During the Intifadas, the two Palestinian uprisings between 1987 and 1993, and 2000 and 2005 respectively, Palestinian symbols and flags were banned by occupation authorities.

Tatreez became a popular way for women to signal their resistance through the symbols they embroidered onto their clothes.

Beyond its cultural value, tatreez is also a way for Palestinian women to become financially independent through commissions for tatreez-embroidered dresses and other items of clothing.

Malaak began learning the craft while living in the UAE, during a period when she felt homesick for Palestine.

Away from her country and working long hours, with no friends but her older sister, she felt more disconnected from Palestine than ever. It was only when her sister introduced her to a tatreez workshop in Abu Dhabi that she found a way to connect to home again.

Culture and occupation

I sat next to Margot and Malaak as they were embroidering, headphones on, directing my microphone towards them as they spoke.

I was in Palestine to help Malaak and three other young Palestinians produce an audio essay each about their traditional practices and how these have helped define their identity.

I was there as part of an artistic residency in Ramallah, and with an open mind to find out what it meant to live in occupied Palestinian land.

The audio series, Behind the Wall, was born out of a big frustration of mine, namely how Palestine is always talked about only in relation to the occupation, but not as a culture, people or nation in its own right.

I wanted to focus on the good things that make Palestinians feel Palestinian; the food, the music, the traditional crafts - anything other than the occupation.

However, I soon found that my premise was fundamentally wrong.

'Even food is political'

As I met the four budding audio producers, I realised all their story proposals were indeed about cultural practices they were passionate about, but always in relation to the occupation.

They all wanted to speak about it, and I realised they could not separate their stories from the reality of the Israeli presence in their land. 

Take, for instance, the case of Abood al-Saed, a high school student passionate about music production and local cuisine.

He wanted to talk about how traditional Palestinian food made him feel close to Palestine, but the issue that kept coming up was how preserving Palestinian cooking served as a form of resistance amid attempts by Israelis to appropriate dishes, such as hummus and falafel, removing any Palestinian connection.

“Living and growing up in the West Bank is complicated, it’s a place where even food is political,” he says in his episode.

He wanted to talk about musakhan, a traditional dish made with bread, chicken, olive oil and spices. After cooking the dish with his mother, his story took a turn towards the tensions around food and identity in Palestine.

Just one ingredient from his dish sent Abood on a quest to explore the violence and oppression born out of olive harvesting.

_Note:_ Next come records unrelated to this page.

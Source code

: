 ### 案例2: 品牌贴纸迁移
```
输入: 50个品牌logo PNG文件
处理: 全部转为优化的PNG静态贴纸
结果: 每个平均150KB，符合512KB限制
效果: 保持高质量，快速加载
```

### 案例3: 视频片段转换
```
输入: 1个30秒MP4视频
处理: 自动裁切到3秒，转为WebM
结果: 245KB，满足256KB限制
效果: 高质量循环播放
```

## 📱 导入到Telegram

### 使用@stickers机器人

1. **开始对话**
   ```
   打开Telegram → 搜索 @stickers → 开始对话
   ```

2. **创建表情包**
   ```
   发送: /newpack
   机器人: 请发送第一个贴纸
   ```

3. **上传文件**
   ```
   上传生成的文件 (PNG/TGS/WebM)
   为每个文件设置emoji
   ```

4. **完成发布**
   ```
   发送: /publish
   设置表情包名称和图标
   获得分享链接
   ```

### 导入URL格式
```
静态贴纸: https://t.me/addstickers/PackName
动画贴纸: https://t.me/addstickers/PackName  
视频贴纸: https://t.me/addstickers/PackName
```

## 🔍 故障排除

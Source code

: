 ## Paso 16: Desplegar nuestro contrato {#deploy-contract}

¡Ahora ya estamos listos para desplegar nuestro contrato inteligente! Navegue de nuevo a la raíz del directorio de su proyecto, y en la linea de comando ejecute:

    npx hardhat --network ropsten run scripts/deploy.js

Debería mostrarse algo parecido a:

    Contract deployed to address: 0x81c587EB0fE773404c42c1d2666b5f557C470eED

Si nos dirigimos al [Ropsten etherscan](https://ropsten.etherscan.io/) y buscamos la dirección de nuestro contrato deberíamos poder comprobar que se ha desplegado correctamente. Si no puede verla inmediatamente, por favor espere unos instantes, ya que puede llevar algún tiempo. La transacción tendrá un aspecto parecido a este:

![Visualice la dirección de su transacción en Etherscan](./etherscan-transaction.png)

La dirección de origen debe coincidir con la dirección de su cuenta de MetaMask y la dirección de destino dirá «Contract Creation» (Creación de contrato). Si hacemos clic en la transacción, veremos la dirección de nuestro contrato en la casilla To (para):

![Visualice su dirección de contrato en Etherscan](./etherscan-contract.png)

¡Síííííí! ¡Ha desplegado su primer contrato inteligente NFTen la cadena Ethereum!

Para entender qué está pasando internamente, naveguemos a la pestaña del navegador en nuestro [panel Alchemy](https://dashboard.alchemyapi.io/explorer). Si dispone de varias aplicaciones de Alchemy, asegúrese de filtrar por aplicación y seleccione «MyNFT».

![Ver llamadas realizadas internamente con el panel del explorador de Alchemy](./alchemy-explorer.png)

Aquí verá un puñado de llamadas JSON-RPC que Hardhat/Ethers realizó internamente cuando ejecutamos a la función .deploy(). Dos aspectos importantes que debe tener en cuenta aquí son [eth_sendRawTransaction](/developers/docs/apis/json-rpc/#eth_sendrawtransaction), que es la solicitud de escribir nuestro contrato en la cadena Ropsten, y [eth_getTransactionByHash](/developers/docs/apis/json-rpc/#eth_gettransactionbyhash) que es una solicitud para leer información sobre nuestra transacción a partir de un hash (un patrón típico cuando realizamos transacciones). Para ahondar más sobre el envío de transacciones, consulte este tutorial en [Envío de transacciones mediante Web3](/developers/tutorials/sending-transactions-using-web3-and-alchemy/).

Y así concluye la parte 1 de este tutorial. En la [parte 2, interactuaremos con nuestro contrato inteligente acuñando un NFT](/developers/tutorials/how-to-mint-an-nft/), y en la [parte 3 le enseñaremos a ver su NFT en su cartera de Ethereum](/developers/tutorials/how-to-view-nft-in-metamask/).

Every year, as the olive harvesting season starts, settler violence against West Bank Palestinians increases.

Abood knows that reality well, because he lives next to an illegal settlement, and he has had altercations with the soldiers manning its walls.

Palestinians who own olive groves are restricted to accessing their land just a few times a year; not enough for them to harvest the olives at the right times.

Settlers also often set fire to the groves or claim the land as their own, shifting the meaning of the olive twig as a symbol of peace to one of oppression during the harvesting season.

The theme of oppression was also familiar to Mousa Nazzal, an actor and director living in Ramallah, who chose to talk about Mahmoud Darwish’s poem, The Dice Player.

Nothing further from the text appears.